[Records excerpted from a collection]
╔══

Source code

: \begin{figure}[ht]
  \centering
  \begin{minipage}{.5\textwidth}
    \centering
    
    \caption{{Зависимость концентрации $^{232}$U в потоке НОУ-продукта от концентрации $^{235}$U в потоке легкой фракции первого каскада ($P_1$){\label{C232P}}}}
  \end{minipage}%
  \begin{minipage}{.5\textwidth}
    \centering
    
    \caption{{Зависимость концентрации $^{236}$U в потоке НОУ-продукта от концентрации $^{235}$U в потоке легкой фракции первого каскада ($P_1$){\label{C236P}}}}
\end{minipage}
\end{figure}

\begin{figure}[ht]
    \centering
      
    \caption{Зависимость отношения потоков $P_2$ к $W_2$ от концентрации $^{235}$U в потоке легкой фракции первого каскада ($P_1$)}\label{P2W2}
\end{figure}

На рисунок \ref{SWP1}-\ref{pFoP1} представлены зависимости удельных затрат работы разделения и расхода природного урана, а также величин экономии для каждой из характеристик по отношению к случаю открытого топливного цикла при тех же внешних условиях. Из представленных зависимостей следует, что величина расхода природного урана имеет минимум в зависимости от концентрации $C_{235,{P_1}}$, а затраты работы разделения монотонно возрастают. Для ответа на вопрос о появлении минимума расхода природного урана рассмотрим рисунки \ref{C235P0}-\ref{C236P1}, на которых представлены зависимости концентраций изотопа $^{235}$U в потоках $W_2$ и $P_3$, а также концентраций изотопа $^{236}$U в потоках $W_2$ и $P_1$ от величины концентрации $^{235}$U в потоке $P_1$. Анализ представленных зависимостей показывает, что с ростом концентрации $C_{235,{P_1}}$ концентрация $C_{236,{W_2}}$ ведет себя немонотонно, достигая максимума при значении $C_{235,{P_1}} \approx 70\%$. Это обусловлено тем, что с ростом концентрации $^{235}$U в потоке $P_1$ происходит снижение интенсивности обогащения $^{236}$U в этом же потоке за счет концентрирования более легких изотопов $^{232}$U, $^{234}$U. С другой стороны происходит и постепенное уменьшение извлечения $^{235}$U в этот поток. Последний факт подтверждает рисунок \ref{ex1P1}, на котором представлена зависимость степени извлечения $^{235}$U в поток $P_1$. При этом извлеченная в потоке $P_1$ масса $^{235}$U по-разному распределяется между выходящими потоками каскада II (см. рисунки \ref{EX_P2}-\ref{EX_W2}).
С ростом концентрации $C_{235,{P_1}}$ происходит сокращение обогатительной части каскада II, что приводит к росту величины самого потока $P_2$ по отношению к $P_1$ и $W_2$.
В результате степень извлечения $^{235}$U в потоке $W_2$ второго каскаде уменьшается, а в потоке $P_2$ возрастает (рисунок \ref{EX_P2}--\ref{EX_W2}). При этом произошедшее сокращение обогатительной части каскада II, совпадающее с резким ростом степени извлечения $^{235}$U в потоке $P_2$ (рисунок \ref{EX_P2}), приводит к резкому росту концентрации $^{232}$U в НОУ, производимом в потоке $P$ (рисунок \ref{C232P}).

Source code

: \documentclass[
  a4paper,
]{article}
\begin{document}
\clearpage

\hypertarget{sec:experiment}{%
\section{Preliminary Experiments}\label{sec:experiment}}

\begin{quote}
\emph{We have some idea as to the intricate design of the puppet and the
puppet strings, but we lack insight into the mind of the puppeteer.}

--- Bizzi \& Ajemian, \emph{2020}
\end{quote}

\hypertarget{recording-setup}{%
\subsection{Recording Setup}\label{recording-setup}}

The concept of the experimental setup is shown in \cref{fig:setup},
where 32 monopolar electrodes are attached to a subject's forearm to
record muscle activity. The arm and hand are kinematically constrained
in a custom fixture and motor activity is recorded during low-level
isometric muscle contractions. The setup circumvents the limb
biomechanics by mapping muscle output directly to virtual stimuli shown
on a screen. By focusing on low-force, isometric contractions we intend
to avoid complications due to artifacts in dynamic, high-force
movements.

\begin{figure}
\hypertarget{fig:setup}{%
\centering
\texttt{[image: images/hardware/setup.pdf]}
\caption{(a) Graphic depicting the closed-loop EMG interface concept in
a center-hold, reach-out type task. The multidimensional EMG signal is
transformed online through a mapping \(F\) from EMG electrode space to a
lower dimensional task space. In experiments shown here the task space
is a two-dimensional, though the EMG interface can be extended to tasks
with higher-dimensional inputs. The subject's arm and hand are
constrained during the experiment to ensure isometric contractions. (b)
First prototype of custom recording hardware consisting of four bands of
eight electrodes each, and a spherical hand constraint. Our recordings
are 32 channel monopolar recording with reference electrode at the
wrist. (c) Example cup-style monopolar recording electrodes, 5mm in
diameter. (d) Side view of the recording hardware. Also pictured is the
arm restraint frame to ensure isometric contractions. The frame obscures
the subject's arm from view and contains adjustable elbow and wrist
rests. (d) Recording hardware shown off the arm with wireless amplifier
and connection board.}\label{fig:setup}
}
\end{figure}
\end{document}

╚══
╔══

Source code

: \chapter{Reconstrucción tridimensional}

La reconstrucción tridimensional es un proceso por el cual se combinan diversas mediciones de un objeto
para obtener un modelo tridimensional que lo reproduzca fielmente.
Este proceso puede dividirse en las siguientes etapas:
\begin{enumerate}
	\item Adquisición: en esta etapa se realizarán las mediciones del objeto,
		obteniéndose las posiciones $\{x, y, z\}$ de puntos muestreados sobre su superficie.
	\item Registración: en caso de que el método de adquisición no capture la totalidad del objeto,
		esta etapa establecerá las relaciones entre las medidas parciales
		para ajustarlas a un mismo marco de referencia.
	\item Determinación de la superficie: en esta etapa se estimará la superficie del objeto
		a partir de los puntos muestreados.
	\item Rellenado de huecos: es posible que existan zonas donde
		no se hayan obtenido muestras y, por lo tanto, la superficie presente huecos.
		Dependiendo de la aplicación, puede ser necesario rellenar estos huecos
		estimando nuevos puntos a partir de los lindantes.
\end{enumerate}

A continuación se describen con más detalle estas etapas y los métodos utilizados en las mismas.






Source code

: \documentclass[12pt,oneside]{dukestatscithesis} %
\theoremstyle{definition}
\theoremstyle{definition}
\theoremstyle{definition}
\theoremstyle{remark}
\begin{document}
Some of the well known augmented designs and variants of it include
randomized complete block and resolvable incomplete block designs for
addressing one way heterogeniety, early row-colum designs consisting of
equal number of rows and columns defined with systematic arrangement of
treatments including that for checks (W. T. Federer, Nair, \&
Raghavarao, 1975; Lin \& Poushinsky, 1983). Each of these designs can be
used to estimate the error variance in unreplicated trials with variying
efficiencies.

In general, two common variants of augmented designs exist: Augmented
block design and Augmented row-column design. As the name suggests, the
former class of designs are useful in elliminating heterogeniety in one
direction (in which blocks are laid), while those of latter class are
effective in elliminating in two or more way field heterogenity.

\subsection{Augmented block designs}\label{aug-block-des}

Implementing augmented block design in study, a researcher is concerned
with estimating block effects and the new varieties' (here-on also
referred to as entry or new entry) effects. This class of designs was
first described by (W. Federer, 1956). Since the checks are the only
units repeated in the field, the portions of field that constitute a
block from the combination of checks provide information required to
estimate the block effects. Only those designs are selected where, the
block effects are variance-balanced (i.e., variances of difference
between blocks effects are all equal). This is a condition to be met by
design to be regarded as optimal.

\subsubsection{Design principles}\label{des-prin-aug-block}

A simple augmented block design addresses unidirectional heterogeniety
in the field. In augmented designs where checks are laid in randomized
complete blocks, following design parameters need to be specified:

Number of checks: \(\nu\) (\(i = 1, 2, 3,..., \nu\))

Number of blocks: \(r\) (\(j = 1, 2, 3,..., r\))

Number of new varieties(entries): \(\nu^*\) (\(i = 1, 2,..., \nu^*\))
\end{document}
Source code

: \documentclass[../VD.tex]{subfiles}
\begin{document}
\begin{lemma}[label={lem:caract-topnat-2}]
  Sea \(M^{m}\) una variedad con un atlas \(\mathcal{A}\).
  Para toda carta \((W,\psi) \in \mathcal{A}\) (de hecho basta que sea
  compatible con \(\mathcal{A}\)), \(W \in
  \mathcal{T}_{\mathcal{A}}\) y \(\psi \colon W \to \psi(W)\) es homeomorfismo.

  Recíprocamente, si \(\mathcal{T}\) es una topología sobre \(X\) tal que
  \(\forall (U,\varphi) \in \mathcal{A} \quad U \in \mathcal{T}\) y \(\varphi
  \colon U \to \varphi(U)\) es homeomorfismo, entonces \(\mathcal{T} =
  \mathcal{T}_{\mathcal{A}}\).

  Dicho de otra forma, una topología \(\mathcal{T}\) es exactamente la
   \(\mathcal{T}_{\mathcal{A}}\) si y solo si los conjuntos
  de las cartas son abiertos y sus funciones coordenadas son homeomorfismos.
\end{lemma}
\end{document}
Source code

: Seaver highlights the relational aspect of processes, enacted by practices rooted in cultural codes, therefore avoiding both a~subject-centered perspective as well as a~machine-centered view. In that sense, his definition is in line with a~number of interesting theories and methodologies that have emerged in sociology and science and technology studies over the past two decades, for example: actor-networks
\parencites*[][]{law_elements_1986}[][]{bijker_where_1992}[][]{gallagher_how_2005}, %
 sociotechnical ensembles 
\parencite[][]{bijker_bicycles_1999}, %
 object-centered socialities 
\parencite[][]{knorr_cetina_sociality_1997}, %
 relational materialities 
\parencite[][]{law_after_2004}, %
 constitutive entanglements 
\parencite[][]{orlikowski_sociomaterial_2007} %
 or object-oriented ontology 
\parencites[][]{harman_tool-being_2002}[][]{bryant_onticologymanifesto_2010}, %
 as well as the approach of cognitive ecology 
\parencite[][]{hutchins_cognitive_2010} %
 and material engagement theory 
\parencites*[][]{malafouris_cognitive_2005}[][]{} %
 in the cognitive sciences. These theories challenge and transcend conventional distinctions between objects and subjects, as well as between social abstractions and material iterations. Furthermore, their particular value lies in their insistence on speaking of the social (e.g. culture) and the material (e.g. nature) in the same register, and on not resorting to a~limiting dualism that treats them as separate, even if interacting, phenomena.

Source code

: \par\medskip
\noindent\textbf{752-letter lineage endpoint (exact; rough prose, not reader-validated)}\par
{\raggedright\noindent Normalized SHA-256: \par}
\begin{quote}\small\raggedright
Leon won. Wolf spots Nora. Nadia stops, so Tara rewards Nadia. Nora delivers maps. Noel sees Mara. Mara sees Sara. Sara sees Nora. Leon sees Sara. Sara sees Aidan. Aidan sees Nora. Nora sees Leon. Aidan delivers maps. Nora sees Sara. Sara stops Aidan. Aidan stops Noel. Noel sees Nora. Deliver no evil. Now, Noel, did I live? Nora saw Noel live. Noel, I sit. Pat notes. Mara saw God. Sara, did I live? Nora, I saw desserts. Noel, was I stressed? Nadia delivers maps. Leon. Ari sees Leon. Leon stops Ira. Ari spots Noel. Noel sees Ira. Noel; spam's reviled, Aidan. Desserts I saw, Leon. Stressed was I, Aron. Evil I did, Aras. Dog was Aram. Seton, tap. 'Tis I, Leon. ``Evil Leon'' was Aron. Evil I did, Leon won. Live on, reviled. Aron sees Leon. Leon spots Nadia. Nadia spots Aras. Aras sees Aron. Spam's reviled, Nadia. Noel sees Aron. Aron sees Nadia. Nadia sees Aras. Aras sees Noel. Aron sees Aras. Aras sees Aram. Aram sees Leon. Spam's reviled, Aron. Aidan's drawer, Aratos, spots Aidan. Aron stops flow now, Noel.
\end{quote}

╚══
╔══

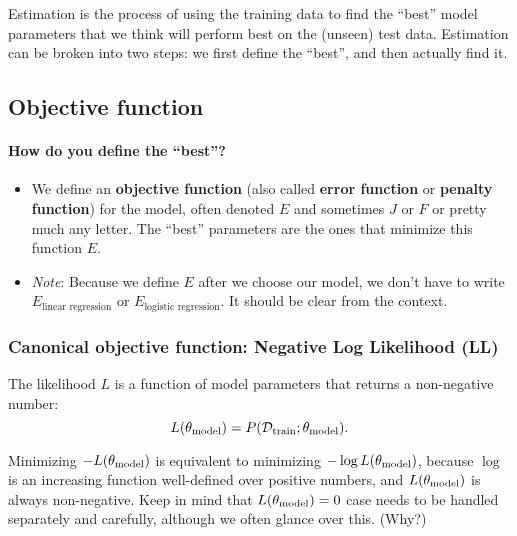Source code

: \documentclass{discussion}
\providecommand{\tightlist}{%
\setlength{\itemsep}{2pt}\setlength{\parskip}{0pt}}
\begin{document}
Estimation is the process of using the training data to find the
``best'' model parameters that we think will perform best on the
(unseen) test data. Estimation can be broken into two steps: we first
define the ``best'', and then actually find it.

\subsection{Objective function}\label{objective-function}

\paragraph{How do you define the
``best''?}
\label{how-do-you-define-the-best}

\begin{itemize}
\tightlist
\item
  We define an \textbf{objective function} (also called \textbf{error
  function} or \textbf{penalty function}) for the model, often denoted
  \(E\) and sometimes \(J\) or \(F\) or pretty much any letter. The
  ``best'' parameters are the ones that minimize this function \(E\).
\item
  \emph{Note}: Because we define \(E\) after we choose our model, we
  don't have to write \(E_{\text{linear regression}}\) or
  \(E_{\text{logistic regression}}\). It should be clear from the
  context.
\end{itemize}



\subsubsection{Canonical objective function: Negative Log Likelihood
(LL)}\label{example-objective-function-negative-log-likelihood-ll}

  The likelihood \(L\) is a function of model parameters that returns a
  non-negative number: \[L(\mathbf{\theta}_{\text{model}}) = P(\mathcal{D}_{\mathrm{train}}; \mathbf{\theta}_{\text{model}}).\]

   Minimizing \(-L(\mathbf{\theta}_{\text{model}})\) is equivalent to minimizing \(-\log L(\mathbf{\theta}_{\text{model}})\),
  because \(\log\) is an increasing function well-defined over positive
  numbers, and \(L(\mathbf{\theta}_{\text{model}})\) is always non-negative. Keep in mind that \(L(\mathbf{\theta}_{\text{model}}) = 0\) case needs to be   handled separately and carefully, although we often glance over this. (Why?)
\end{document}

╚══

# [What the task asks]
All that belongs in the answer is the run of lines above from the line containing "clear from the" through the line containing "The likelihood \(L\)", exactly as written.

# [Completed task]
  \(E_{\text{logistic regression}}\). It should be clear from the
  context.
\end{itemize}



\subsubsection{Canonical objective function: Negative Log Likelihood
(LL)}\label{example-objective-function-negative-log-likelihood-ll}

  The likelihood \(L\) is a function of model parameters that returns a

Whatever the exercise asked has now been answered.